In God’s Jury: The Inquisition and the Making of the Modern World, Cullen Murphy gives the Inquisition(s) a thorough going over. He finds that their better-known manifestations – the Medieval, the Spanish, and the Roman – were indeed restrictive, oppressive, and cruel, but that the Church authorities themselves washed their hands of the harsh physical consequences of their investigations. They left the actual dirty work of torturing and executing to the secular authorities of their eras, who had far more practical experience in the application of brutal violence than the vow-taking ecclesiastical shock troops of the Inquisition. As a point of fact, even the festival-like public burnings of the Iberian persecutions, the infamous auto-da-fés, were elaborate spectacles meant to establish the plausible deniability of the religious institutions; the key display of the ceremony was the handing over of the convicted heretics to the secular forces for their final punishment.
Murphy makes a clear analogy between this method and the underhanded practice of rendition employed by the American government’s covert arm with terror suspects in recent years, under which the captive of the formerly torture-averse democracy is “rendered” to a state with fewer such qualms for “enchanced interrogation”. Indeed, God’s Jury generally keeps one eye gazing over the past while the other is fixed firmly on the present. Murphy unearths many parallels to the secretive aims of the post-9/11 American security state, and not just the use and justification of torture either (the agents of the Spanish Inquisition waterboarded regularly, although their definition of “torture” seems to have ended where the Bush-Cheney regime’s began, at extreme pain and the threat of death).

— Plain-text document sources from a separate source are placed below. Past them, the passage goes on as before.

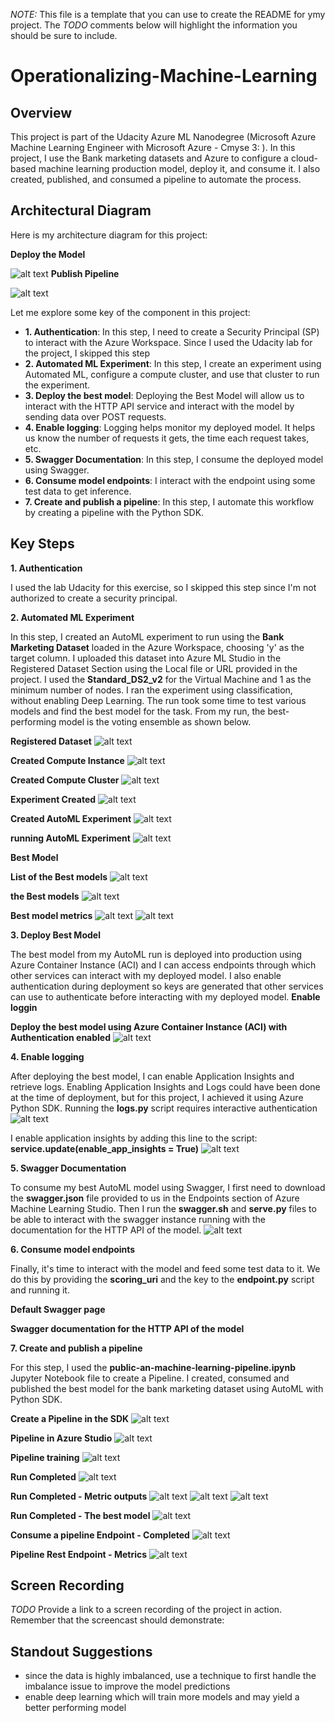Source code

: *NOTE:* This file is a template that you can use to create the README for ymy project. The *TODO* comments below will highlight the information you should be sure to include.


# Operationalizing-Machine-Learning

## Overview
This project is part of the Udacity Azure ML Nanodegree (Microsoft Azure Machine Learning Engineer with Microsoft Azure - Cmyse 3: ). In this project, I use the Bank marketing datasets and Azure to configure a cloud-based machine learning production model, deploy it, and consume it. I also created, published, and consumed a pipeline to automate the process.

## Architectural Diagram
Here is my architecture diagram for this project:

**Deploy the Model**

![alt text](<screenshots/Project 2 - Architechture diagram.PNG>)
**Publish Pipeline**

![alt text](<screenshots/Project 2 - Architechture diagram - pipeline.PNG>)

Let me explore some key of the component in this project:
- **1. Authentication**: In this step, I need to create a Security Principal (SP) to interact with the Azure Workspace. Since I used the Udacity lab for the project, I skipped this step
- **2. Automated ML Experiment**: In this step, I create an experiment using Automated ML, configure a compute cluster, and use that cluster to run the experiment.
- **3. Deploy the best model**: Deploying the Best Model will allow us to interact with the HTTP API service and interact with the model by sending data over POST requests.
- **4. Enable logging**: Logging helps monitor my deployed model. It helps us know the number of requests it gets, the time each request takes, etc.
- **5. Swagger Documentation**: In this step, I consume the deployed model using Swagger.
- **6. Consume model endpoints**: I interact with the endpoint using some test data to get inference.
- **7. Create and publish a pipeline**: In this step, I automate this workflow by creating a pipeline with the Python SDK.

## Key Steps
**1. Authentication**

I used the lab Udacity for this exercise, so I skipped this step since I'm not authorized to create a security principal.

**2. Automated ML Experiment**

In this step, I created an AutoML experiment to run using the **Bank Marketing Dataset** loaded in the Azure Workspace, choosing 'y' as the target column.
I uploaded this dataset into Azure ML Studio in the Registered Dataset Section using the Local file or URL provided in the project.
I used the **Standard_DS2_v2** for the Virtual Machine and 1 as the minimum number of nodes.
I ran the experiment using classification, without enabling Deep Learning. The run took some time to test various models and find the best model for the task.
From my run, the best-performing model is the voting ensemble as shown below.

**Registered Dataset**
![alt text](<screenshots/1. Registered Dataset.png>)

**Created Compute Instance**
![alt text](<screenshots/2. Compute instances.png>)

**Created Compute Cluster**
![alt text](<screenshots/3. Compute cluste.png>)

**Experiment Created**
![alt text](<screenshots/4. Experiment.png>)

**Created AutoML Experiment**
![alt text](<screenshots/3. Created AutoML Exprements.png>)

**running AutoML Experiment**
![alt text](<screenshots/4. run Auto ML Experiment.png>)

**Best Model**

****List of the Best models****
![alt text](<screenshots/6. List of Best models (Algorithm name).png>)

****the Best models****
![alt text](<screenshots/7.  The best model.png>)

****Best model metrics****
![alt text](<screenshots/7.1. the Best model with Metric (1).png>)
![alt text](<screenshots/7.1. the Best model with Metric (2).png>)

**3. Deploy Best Model**

The best model from my AutoML run is deployed into production using Azure Container Instance (ACI) and I can access endpoints through which other services can interact with my deployed model. 
I also enable authentication during deployment so keys are generated that other services can use to authenticate before interacting with my deployed model.
**Enable loggin**


**Deploy the best model using Azure Container Instance (ACI) with Authentication enabled**
![alt text](<screenshots/8. Deploy Model.png>)

**4. Enable logging**

After deploying the best model, I can enable Application Insights and retrieve logs.
Enabling Application Insights and Logs could have been done at the time of deployment, but for this project, I achieved it using Azure Python SDK. Running the **logs.py** script requires interactive authentication
![alt text](<screenshots/9. Enable logging.png>)

I enable application insights by adding this line to the script: **service.update(enable_app_insights = True)**
![alt text](<screenshots/10. Application Insights enabled.png>)


**5. Swagger Documentation**

To consume my best AutoML model using Swagger, I first need to download the **swagger.json** file provided to us in the Endpoints section of Azure Machine Learning Studio. Then I run the **swagger.sh** and **serve.py** files to be able to interact with the swagger instance running with the documentation for the HTTP API of the model.
![alt text](<screenshots/Run localhost for swagger (1).png>)

**6. Consume model endpoints**

Finally, it's time to interact with the model and feed some test data to it. We do this by providing the **scoring_uri** and the key to the **endpoint.py** script and running it.

**Default Swagger page**


**Swagger documentation for the HTTP API of the model**



**7. Create and publish a pipeline**

For this step, I used the **public-an-machine-learning-pipeline.ipynb** Jupyter Notebook file to create a Pipeline. I created, consumed and published the best model for the bank marketing dataset using AutoML with Python SDK.

**Create a Pipeline in the SDK**
![alt text](<screenshots/11. create pipeline.png>)

**Pipeline in Azure Studio**
![alt text](<screenshots/12. pipeline running.png>)

**Pipeline training**
![alt text](<screenshots/12. pipeline running (2).png>)

**Run Completed**
![alt text](<screenshots/12. pipeline training completed.png>)

**Run Completed - Metric outputs**
![alt text](<screenshots/13. pipeline best models.png>)
![alt text](<screenshots/14. pipeline the best model (metric - 1).png>)
![alt text](<screenshots/14. pipeline the best model (metric - 2).png>)

**Run Completed - The best model**
![alt text](<screenshots/14. pipeline the best model.png>)

**Consume a pipeline Endpoint - Completed**
![alt text](<screenshots/pipeline with endpoint.png>)

**Pipeline Rest Endpoint - Metrics**
![alt text](<screenshots/the best model pipeline endpoint.png>)

## Screen Recording
*TODO* Provide a link to a screen recording of the project in action. Remember that the screencast should demonstrate:

## Standout Suggestions

- since the data is highly imbalanced, use a technique to first handle the imbalance issue to improve the model predictions
- enable deep learning which will train more models and may yield a better performing model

Murphy, ever the good liberal (he’s the editor at large of Vanity Fair and former managing editor at the Atlantic Monthly), compares the Inquisition’s programs of low-tech surveillance and informing (mostly via denunciations and rumours from neighbours and family surrounding the accused) to the illegal wiretaps and high-tech electronic surveillance ushered in by the Patriot Act and other such anti-terror legislation. He finds parallels between the Roman Inquisition’s response to the endemic spread of Protestant ideas by censoring and outright banning books and that of arch-conservative American group like the Texas State Board of Education, which has often mandated a propagandistic right-wing view of history and society in school textbooks. The pogroms that accompanied the Spanish Inquisition in particular, targetting former Jewish but also former Muslim converts called conversos, are likened to Islamophobic campaigns in the U.S. seeking to limit the construction of mosques. And more than anything, he laments the mindless bureaucracy that undergirds not only Inquisitions but also modern states like Nazi Germany, the Soviet Union, and the American security state, whose oppressive structures operate with an inertial momentum all their own.
God’s Jury is a fascinating if streamlined thesis on the history of freedom-smothering institutions, though it is not without its faults. For all of his witty erudition and meticulous research, Murphy does let his paternalistic liberal elitism creep in far too often, especially when namedropping the various grandees of Church, academy, government, and public life that he chums around with while composing his supposed opus on the malign power of crusading institutions. There also seems to be a bit of Catholic Church history left out in the initial stages. Murphy drops us right in the middle of the medieval persecution of the Cathars in Southern France without much of a prelude about the establishment of the structures and theological imperatives of the Church, especially when compared to the more detailed picture of the more modern Vatican that he later provides.
But God’s Jury keeps its scholarly focus along with its ideological one, an impressive intellectual feat indeed. Cullen Murphy draws out the dangers of the Unholy Trinity of faith, power and certainty with patience, thoughtfulness, and considerable supporting detail. For him, the modern world is not defined by the way that it has overcome the destructive tendencies of supersitious institutions, but by the expansion and transformations of those institutions themselves.